The next day in school, she and the boys behind the masks greeted one another as if nothing had happened.
Now O’Reilly is directing Sugan’s production of “Talking to Terrorists,” which makes its US premiere tonight at the Boston Center for the Arts. Drawing on interviews with those who have committed, witnessed, or been victims of terrorism, the play suggests that terrorists are not psychopaths but often shockingly normal — extremists made by extreme situations.
O’Reilly doesn’t have to be convinced that, given a particular set of circumstances and experiences, anyone can become a terrorist. “I’ve seen it,” she says, “with my own eyes.”
It was last July, a few days after 52 people were killed when four suicide bombers blew themselves up on London’s Underground trains and a double-decker bus. The Royal Court, the Sloane Square theater where ”Talking to Terrorists” had opened a week before the bombings, was half-empty. Who wanted to talk to terrorists after this?
“It was dreadful,” Soans recalls by phone from his London home. Soans was heartsick, not just over the suffering borne by fellow Londoners but over the knee-jerk reactions he’d heard in the immediate aftermath.
“The serious discussion I had hoped might be held just didn’t happen,” he says.
But because of that tragedy, Britain’s own 9/11, his play became even more relevant, Soans says. He holds a Chekhovian view that theater doesn’t have to answer questions so much as pose them more precisely.
“It’s important for theater to raise issues that are not being raised in the public arena,” he says. ”Why do people become terrorists? It’s not being talked about.”
Soans and Max Stafford-Clark, who commissioned and directed the play, believe that when it comes to some subjects, the truth is far more compelling than fiction. Soans conducted about 30 interviews in Germany, in Ireland, and all over the United Kingdom, trying to figure out what makes a terrorist a terrorist.
While the characters are not named in the script, they will be recognizable to some. They include Mo Mowlam, the British secretary of state to Northern Ireland who used her unconventional, sometimes salty personality to bring the warring sides to the negotiating table; Patrick Magee, the IRA man who planted the bomb in a hotel in Brighton, England, that killed five people and nearly killed Prime Minister Margaret Thatcher; Terry Waite, the Anglican envoy who was kidnapped and held for four years by Islamic extremists in Lebanon; Craig Murray, the British ambassador to Uzbekistan who opposed using intelligence about Islamic radicals that had been obtained under torture; China Keitetsi, a child soldier with the National Resistance Army of Uganda; and Jihad Jaara, former head of the Al-Aqsa Martyrs’ Brigade.

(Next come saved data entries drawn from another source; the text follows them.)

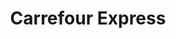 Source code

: ---
title: "Carrefour Express"
url: /ciudad-autonoma-de-buenos-aires/carrefour-express-montaneses-2/
shop: Lebensmittel
--- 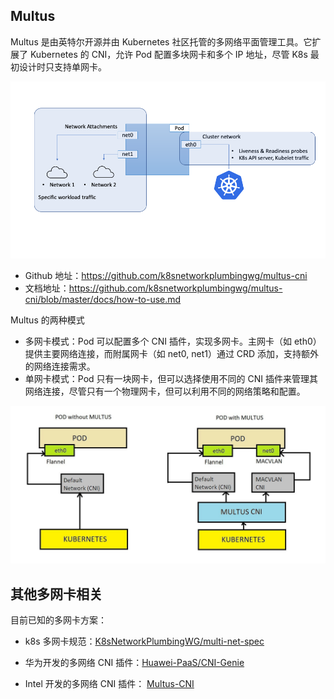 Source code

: ## Multus

Multus 是由英特尔开源并由 Kubernetes 社区托管的多网络平面管理工具。它扩展了 Kubernetes 的 CNI，允许 Pod 配置多块网卡和多个 IP 地址，尽管 K8s 最初设计时只支持单网卡。

![多用户云池图像](./.assets/Multus简介/diagram.png)

- Github 地址：<https://github.com/k8snetworkplumbingwg/multus-cni>
- 文档地址：<https://github.com/k8snetworkplumbingwg/multus-cni/blob/master/docs/how-to-use.md>

Multus 的两种模式

- 多网卡模式：Pod 可以配置多个 CNI 插件，实现多网卡。主网卡（如 eth0）提供主要网络连接，而附属网卡（如 net0, net1）通过 CRD 添加，支持额外的网络连接需求。
- 单网卡模式：Pod 只有一块网卡，但可以选择使用不同的 CNI 插件来管理其网络连接，尽管只有一个物理网卡，但可以利用不同的网络策略和配置。

![image-20250906121403616](./.assets/Multus简介/image-20250906121403616.png)

## 其他多网卡相关

目前已知的多网卡方案：

- k8s 多网卡规范：[K8sNetworkPlumbingWG/multi-net-spec](https://github.com/K8sNetworkPlumbingWG/multi-net-spec)

- 华为开发的多网络 CNI 插件：[Huawei-PaaS/CNI-Genie](https://github.com/huawei-cloudnative/CNI-Genie)

- Intel 开发的多网络 CNI 插件： [Multus-CNI](https://github.com/k8snetworkplumbingwg/multus-cni) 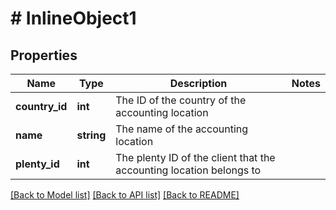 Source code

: # # InlineObject1

## Properties

Name | Type | Description | Notes
------------ | ------------- | ------------- | -------------
**country_id** | **int** | The ID of the country of the accounting location | 
**name** | **string** | The name of the accounting location | 
**plenty_id** | **int** | The plenty ID of the client that the accounting location belongs to | 

[[Back to Model list]](../../README.md#documentation-for-models) [[Back to API list]](../../README.md#documentation-for-api-endpoints) [[Back to README]](../../README.md)


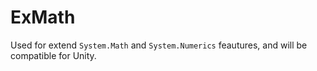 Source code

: # ExMath
Used for extend <Code>System.Math</Code> and <Code>System.Numerics</Code> feautures, and will be compatible for Unity.
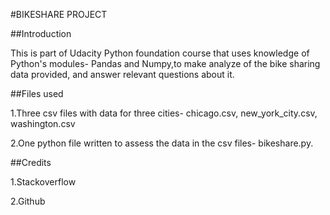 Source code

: #BIKESHARE PROJECT

##Introduction

This is part of Udacity Python foundation course that uses knowledge of Python's modules- Pandas and Numpy,to make analyze of the bike sharing data provided, and answer relevant questions about it.

##Files used

1.Three csv files with data for three cities- chicago.csv, new_york_city.csv, washington.csv

2.One python file written to assess the data in the csv files- bikeshare.py.

##Credits

1.Stackoverflow

2.Github
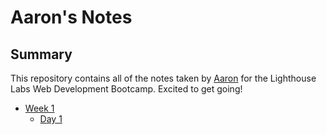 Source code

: # Aaron's Notes
## Summary 

This repository contains all of the notes taken by [Aaron](https://github.com/tennaaro) for the Lighthouse Labs Web Development Bootcamp. Excited to get going!

* [Week 1](https://github.com/tennaaro/README.md/tree/master/Week_1)
  * [Day 1](https://github.com/tennaaro/README.md/tree/master/Week_1/Day_1) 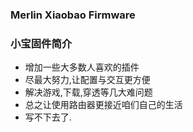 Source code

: ### Merlin Xiaobao Firmware
### 小宝固件简介
* 增加一些大多数人喜欢的插件
* 尽最大努力,让配置与交互更方便
* 解决游戏,下载,穿透等几大难问题
* 总之让使用路由器更接近咱们自己的生活
* 写不下去了.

The play consists of interwoven narratives. While the characters are from different countries and were involved in different conflicts, the themes are universal. The IRA man says he picked up a gun because he saw no alternative. The Palestinian character says his first memory was of an Israeli soldier kicking him when he was 5, then profanely insulting his mother after she took umbrage. Personal quirks make the characters’ statements more than dry testimonies. The British ambassador whose conscience won’t let him countenance torture leaves his wife to take up with an Uzbek belly dancer. The character based on Mo Mowlam laments the loss of her Cabinet post because the driver who came with it allowed her and her husband to get drunk and not worry about driving.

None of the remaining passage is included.